Nous disions paradoxe parce que Ruyer prétend aboutir aux mêmes conclusions que les métaphysiques de l’âme substantielle, tout en se passant de la notion. La philosophie de Ruyer réussira cet étrange tour de force de réintégrer dans le phénomène la réalité de la conscience ainsi qu’une philosophie de l’apprentissage intelligent. Ruyer fera le pari que ce dernier peut s’expliquer par une forme de participation, par une disponibilité ubiquitaire de la mémoire conservatrice des types et d’une volonté de vivre de l’espèce. Il y a là tour de force, parce que ceci se mettra en place sans en appeler non plus à l’expérience d’une subjectivité, d’un esprit connaissant opérant la synthèse du donné et du concept, bref rendant compte du moment synthétique de la connaissance[13]. Mais où trouver la preuve de la réalité du psychisme, sans rentrer dans la vie de la conscience elle-même à la manière des phénoménologues, et même de Descartes en ce qu’il leur tient lieu d’ancêtre ?

Ruyer trouvera ce chaînon manquant dans l’observation des stratégies de développement embryogénétiques, ainsi que dans la résorption de l’individualité substantielle qu’il croit découvrir dans la capacité, lors de fécondations encore non spécialisées (au sens de la répression d’une partie du message présent dans les chromosomes), de faire surgir deux individualités ou plus à partir de ce qui semblait ne devoir en produire qu’une.
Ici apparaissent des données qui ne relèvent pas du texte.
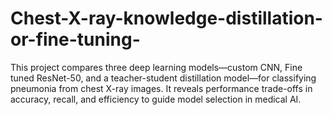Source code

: # Chest-X-ray-knowledge-distillation-or-fine-tuning-
This project compares three deep learning models—custom CNN, Fine tuned ResNet-50, and a teacher-student distillation model—for classifying pneumonia from chest X-ray images. It reveals performance trade-offs in accuracy, recall, and efficiency to guide model selection in medical AI.
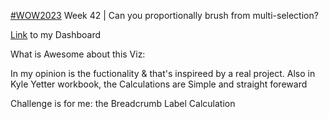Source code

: [#WOW2023](https://workout-wednesday.com/2023w42tab/) Week 42 | Can you proportionally brush from multi-selection?

[Link](https://public.tableau.com/app/profile/amira.salama/viz/WOW2023Week42Canyouproportionallybrushfrommulti-selection_16978293283140/Dashboard1) to my Dashboard  

What is Awesome about this Viz:

In my opinion is the fuctionality & that's inspireed by a real project.
Also in Kyle Yetter workbook, the Calculations are Simple and straight foreward

Challenge is for me: the Breadcrumb Label Calculation
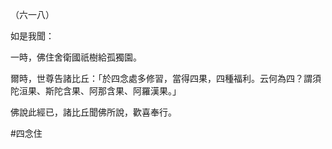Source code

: （六一八）

如是我聞：

一時，佛住舍衛國祇樹給孤獨園。

爾時，世尊告諸比丘：「於四念處多修習，當得四果，四種福利。云何為四？謂須陀洹果、斯陀含果、阿那含果、阿羅漢果。」

佛說此經已，諸比丘聞佛所說，歡喜奉行。



#四念住
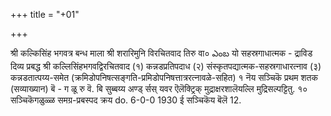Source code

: +++
title = "+01"

+++


श्री कल्किसिंह भगवत्र बन्ध माला 
श्री शरारिमुनि विरचितवाद 
तिरु वा० 
ఎంబ 
यो 
सहस्रगाधात्मक - द्राविड दिव्य प्रबद्ध 
श्री कल्लिसिंहभगवद्विरचितवाद (१) कन्नडप्रतिपदाध (२) संस्कृतपद्यात्मक-सहस्रगाधारत्नाव 
(३) कन्नडतात्पय्य-समेत (क्रमिडोपनिषत्सङ्गति-प्रमिडोपनिषत्तात्ररत्नावळे-सहित) 
१ नॆय सञ्चिकॆ प्रथम शतक (सव्याख्यान) 
बॆ - ग ळू रु 
वॆ. बि सुब्बय्य अण्ड् र्सस् यवर ऎलॆक्ट्रिक् मुद्राक्षरशालॆयल्लि मुद्रिसल्पट्टितु. 
१० सञ्चिकॆगळुळ्ळ समग्र-प्रबस्पद क्रय 
do. 6-0-0 
1930 
ई सञ्चिकॆय बॆलॆ 
12. 
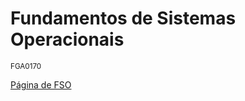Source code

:# Fundamentos de Sistemas Operacionais 
<small>FGA0170</small>

[Página de FSO](https://www.brunoribas.com.br/so/2021-1/)
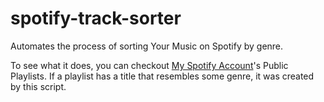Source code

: # spotify-track-sorter

Automates the process of sorting Your Music on Spotify by genre. 

To see what it does, you can checkout [My Spotify Account](https://open.spotify.com/user/31ucvye6x6y7dojbxrokbxf25pwy?si=3WTgc_vlTxu-rBBD06fLjA)'s Public Playlists. If a playlist has a title that resembles some genre, it was created by this script.
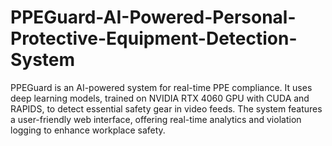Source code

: # PPEGuard-AI-Powered-Personal-Protective-Equipment-Detection-System
PPEGuard is an AI-powered system for real-time PPE compliance. It uses deep learning models, trained on NVIDIA RTX 4060 GPU with CUDA and RAPIDS, to detect essential safety gear in video feeds. The system features a user-friendly web interface, offering real-time analytics and violation logging to enhance workplace safety.
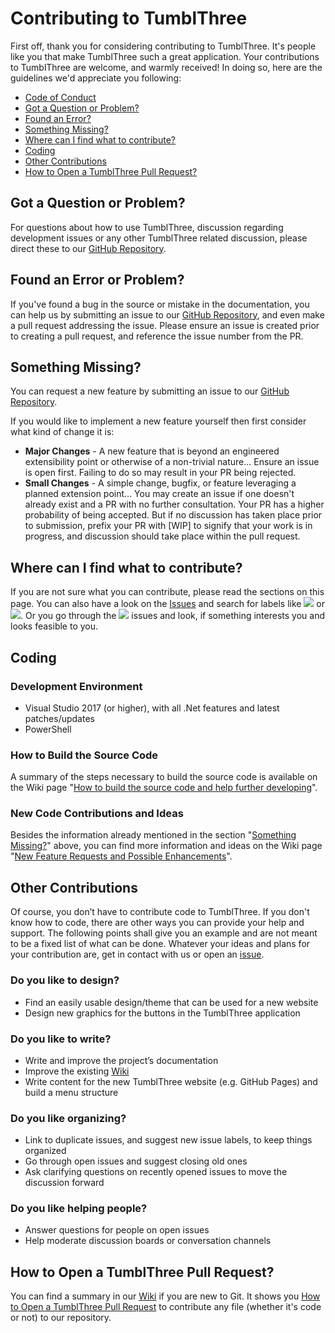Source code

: # Contributing to TumblThree

First off, thank you for considering contributing to TumblThree. It's people like you that make TumblThree such a great application. 
Your contributions to TumblThree are welcome, and warmly received! In doing so, here are the guidelines we'd appreciate you following:

 - [Code of Conduct](code_of_conduct.md)
 - [Got a Question or Problem?](#question)
 - [Found an Error?](#issue)
 - [Something Missing?](#feature)
 - [Where can I find what to contribute?](#where)
 - [Coding](#code)
 - [Other Contributions](#other)
 - [How to Open a TumblThree Pull Request?](#pullrequest)

## <a name="question"></a> Got a Question or Problem?

For questions about how to use TumblThree, discussion regarding development issues or any other TumblThree related discussion, please direct these to our [GitHub Repository](https://github.com/TumblThreeApp/TumblThree/issues).

## <a name="issue"></a> Found an Error or Problem?

If you've found a bug in the source or mistake in the documentation, you can help us by submitting an issue to our [GitHub Repository](https://github.com/TumblThreeApp/TumblThree/issues), and even make a pull request addressing the issue. Please ensure an issue is created prior to creating a pull request, and reference the issue number from the PR.

## <a name="feature"></a> Something Missing?

You can request a new feature by submitting an issue to our [GitHub Repository](https://github.com/TumblThreeApp/TumblThree/issues). 

If you would like to implement a new feature yourself then first consider what kind of change it is:

* **Major Changes** - A new feature that is beyond an engineered extensibility point or otherwise of a non-trivial nature... Ensure an issue is open first. Failing to do so may result in your PR being rejected.
* **Small Changes** - A simple change, bugfix, or feature leveraging a planned extension point... You may create an issue if one doesn't already exist and a PR with no further consultation. Your PR has a higher probability of being accepted. But if no discussion has taken place prior to submission, prefix your PR with [WIP] to signify that your work is in progress, and discussion should take place within the pull request.

## <a name="where"></a> Where can I find what to contribute?

If you are not sure what you can contribute, please read the sections on this page. You can also have a look on the [Issues](https://github.com/TumblThreeApp/TumblThree/issues) and search for labels like [![](https://img.shields.io/github/labels/TumblThreeApp/TumblThree/beginner)](https://github.com/TumblThreeApp/TumblThree/issues?q=is%3Aissue+is%3Aopen+label%3Abeginner) or [![](https://img.shields.io/github/labels/TumblThreeApp/TumblThree/good%20first%20issue)](https://github.com/TumblThreeApp/TumblThree/issues?q=is%3Aissue+is%3Aopen+label%3A%22good+first+issue%22). Or you go through the [![](https://img.shields.io/github/labels/TumblThreeApp/TumblThree/help%20wanted)](https://github.com/TumblThreeApp/TumblThree/issues?q=is%3Aissue+is%3Aopen+label%3A%22help+wanted%22) issues and look, if something interests you and looks feasible to you.

## <a name="code"></a> Coding

### Development  Environment
- Visual Studio 2017 (or higher), with all .Net features and latest patches/updates
- PowerShell

### How to Build the Source Code
A summary of the steps necessary to build the source code is available on the Wiki page "[How to build the source code and help further developing](https://github.com/TumblThreeApp/TumblThree/wiki/How-to-build-the-source-code-and-help-further-developing)".

### New Code Contributions and Ideas
Besides the information already mentioned in the section "[Something Missing?](#feature)" above, you can find more information and ideas on the Wiki page "[New Feature Requests and Possible Enhancements](https://github.com/TumblThreeApp/TumblThree/wiki/New-Feature-Requests-and-Possible-Enhancements)".

## <a name="other"></a> Other Contributions

Of course, you don’t have to contribute code to TumblThree. If you don't know how to code, there are other ways you can provide your help and support.
The following points shall give you an example and are not meant to be a fixed list of what can be done. Whatever your ideas and plans for your contribution are, get in contact with us or open an [issue](https://github.com/TumblThreeApp/TumblThree/issues/new).

### Do you like to design?
- Find an easily usable design/theme that can be used for a new website
- Design new graphics for the buttons in the TumblThree application

### Do you like to write?
- Write and improve the project’s documentation
- Improve the existing [Wiki](https://github.com/TumblThreeApp/TumblThree/wiki)
- Write content for the new TumblThree website (e.g. GitHub Pages) and build a menu structure

### Do you like organizing?
- Link to duplicate issues, and suggest new issue labels, to keep things organized
- Go through open issues and suggest closing old ones
- Ask clarifying questions on recently opened issues to move the discussion forward

### Do you like helping people?
- Answer questions for people on open issues
- Help moderate discussion boards or conversation channels

## <a name="pullrequest"></a> How to Open a TumblThree Pull Request?

You can find a summary in our [Wiki](https://github.com/TumblThreeApp/TumblThree/wiki) if you are new to Git. It shows you [How to Open a TumblThree Pull Request](https://github.com/TumblThreeApp/TumblThree/wiki/How-to-Open-a-TumblThree-Pull-Request.md) to contribute any file (whether it's code or not) to our repository.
Il fera de plus l’hypothèse que la délocalisation des particules désormais comprises par la physique comme des entités ondulatoires occupant un espace non strictement circonscrit du point de vue géométrique, représente un trait fondamental de la nature qui oblige de la comprendre comme psychisme au lieu d’y voir un règne d’entités mécaniques et exsangues. Si l’on faisait valoir que mettre le psychisme dans les atomes de cuivre c’est quand même forcer la phénoménologie descriptive de la seule science qui nous soit connue, en imaginant un peu ad libitum la vie des atomes, Ruyer ne se sentirait pas nécessairement piégé, puisqu’il rétorquerait que, entre le tout mécanique, et le tout vivant, donc entre le mécanicisme (auquel il souscrivit lui-même un temps, d’où une sorte de lectio difficilior) et l’hylozoïsme puis le panzoïsme, nous avons toutes les chances d’être dans le faux avec la première solution, cependant que la seconde explique davantage (EMDS, 123-124, 152)[14]. Pour Ruyer, une preuve par la causalité ne réussira jamais à convaincre, cependant qu’une monstration dans l’acte même de la poursuite du sens nous émeut (EMDS, 144), pour culminer en l’énoncé d’une « preuve » de Dieu par la Valeur qui est presque mot à mot la même que celle de René Le Senne[15].

La signification de ce cogito axiologique, dû à Lequier par voie de Renouvier[16], n’est pas seulement heuristique. Au panzoïsme de Samuel Butler, dont il subit l’influence de manière importante, Ruyer répondra par un panpsychisme qui a ceci de particulier, si on le compare à celui de Whitehead par exemple[17], qu’il refuse de penser le psychisme selon des modalités qui l’apparenteraient à notre expérience de la conscience. Ruyer fait du psychisme le pouvoir unifiant de toute forme vraie, et il a très tôt compris que cela débordait le champ de ce que contient la vie subjective de l’homme, cognitive et égologique. Ce qui tient ensemble, ce qui est un, conserve sa structure par effort, par obéissance à des normes abstraites. C’est donc à une repsychologisation du cosmos que nous assistons.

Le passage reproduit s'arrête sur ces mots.